#### Action item:
Copy out every line of the listing in which "space" appears.

════════

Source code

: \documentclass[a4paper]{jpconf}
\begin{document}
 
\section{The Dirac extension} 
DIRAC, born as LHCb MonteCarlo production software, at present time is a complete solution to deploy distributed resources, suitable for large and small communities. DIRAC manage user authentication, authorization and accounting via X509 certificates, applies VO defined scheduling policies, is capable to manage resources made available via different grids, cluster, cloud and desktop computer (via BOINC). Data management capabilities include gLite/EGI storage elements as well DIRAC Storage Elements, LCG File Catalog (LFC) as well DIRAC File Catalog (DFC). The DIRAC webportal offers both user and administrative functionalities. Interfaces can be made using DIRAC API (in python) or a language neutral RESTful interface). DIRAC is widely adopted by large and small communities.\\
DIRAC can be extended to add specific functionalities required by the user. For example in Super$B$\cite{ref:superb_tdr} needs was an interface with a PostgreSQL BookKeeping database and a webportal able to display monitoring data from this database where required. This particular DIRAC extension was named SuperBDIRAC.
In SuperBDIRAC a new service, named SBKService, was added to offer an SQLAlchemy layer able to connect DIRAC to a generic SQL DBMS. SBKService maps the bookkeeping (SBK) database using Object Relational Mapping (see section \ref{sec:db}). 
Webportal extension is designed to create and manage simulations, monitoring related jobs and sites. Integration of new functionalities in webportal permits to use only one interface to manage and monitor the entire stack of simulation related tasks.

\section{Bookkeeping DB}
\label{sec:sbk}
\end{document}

════════

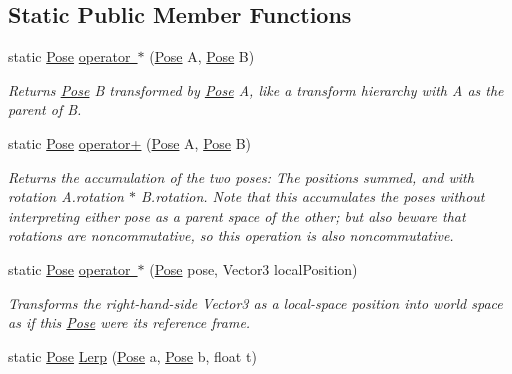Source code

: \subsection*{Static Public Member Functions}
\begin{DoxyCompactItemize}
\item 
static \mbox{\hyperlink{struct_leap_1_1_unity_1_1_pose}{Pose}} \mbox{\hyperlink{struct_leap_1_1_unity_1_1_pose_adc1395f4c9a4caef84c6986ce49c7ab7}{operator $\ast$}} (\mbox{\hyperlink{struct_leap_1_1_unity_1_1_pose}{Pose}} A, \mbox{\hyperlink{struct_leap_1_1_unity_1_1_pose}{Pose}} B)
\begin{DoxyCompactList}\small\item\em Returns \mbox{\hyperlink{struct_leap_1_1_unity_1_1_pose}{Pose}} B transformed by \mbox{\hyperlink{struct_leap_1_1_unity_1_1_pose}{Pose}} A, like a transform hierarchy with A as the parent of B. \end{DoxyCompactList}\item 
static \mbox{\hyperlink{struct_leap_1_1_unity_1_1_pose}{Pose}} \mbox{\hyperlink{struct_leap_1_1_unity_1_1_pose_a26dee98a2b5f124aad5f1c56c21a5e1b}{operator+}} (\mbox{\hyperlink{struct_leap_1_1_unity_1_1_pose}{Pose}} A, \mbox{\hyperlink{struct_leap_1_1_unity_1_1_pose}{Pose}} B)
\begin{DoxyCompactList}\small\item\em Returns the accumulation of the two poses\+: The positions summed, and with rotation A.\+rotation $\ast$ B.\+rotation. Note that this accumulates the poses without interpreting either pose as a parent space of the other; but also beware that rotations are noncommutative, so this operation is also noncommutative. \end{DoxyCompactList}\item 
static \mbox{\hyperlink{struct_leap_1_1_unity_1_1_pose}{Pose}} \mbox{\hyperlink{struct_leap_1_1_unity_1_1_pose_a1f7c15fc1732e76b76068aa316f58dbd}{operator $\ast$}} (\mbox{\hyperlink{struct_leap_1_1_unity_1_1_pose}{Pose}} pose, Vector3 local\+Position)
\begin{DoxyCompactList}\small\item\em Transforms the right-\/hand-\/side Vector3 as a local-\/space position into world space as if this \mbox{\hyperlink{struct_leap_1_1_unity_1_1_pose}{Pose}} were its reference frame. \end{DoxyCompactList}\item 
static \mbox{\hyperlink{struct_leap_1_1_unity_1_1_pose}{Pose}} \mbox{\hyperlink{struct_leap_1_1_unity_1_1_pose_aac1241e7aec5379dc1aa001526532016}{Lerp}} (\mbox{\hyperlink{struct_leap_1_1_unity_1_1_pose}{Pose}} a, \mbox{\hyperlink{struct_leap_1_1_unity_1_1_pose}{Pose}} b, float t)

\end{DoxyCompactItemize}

════════

#### Answer to the problem:
\begin{DoxyCompactList}\small\item\em Returns the accumulation of the two poses\+: The positions summed, and with rotation A.\+rotation $\ast$ B.\+rotation. Note that this accumulates the poses without interpreting either pose as a parent space of the other; but also beware that rotations are noncommutative, so this operation is also noncommutative. \end{DoxyCompactList}\item 
\begin{DoxyCompactList}\small\item\em Transforms the right-\/hand-\/side Vector3 as a local-\/space position into world space as if this \mbox{\hyperlink{struct_leap_1_1_unity_1_1_pose}{Pose}} were its reference frame. \end{DoxyCompactList}\item 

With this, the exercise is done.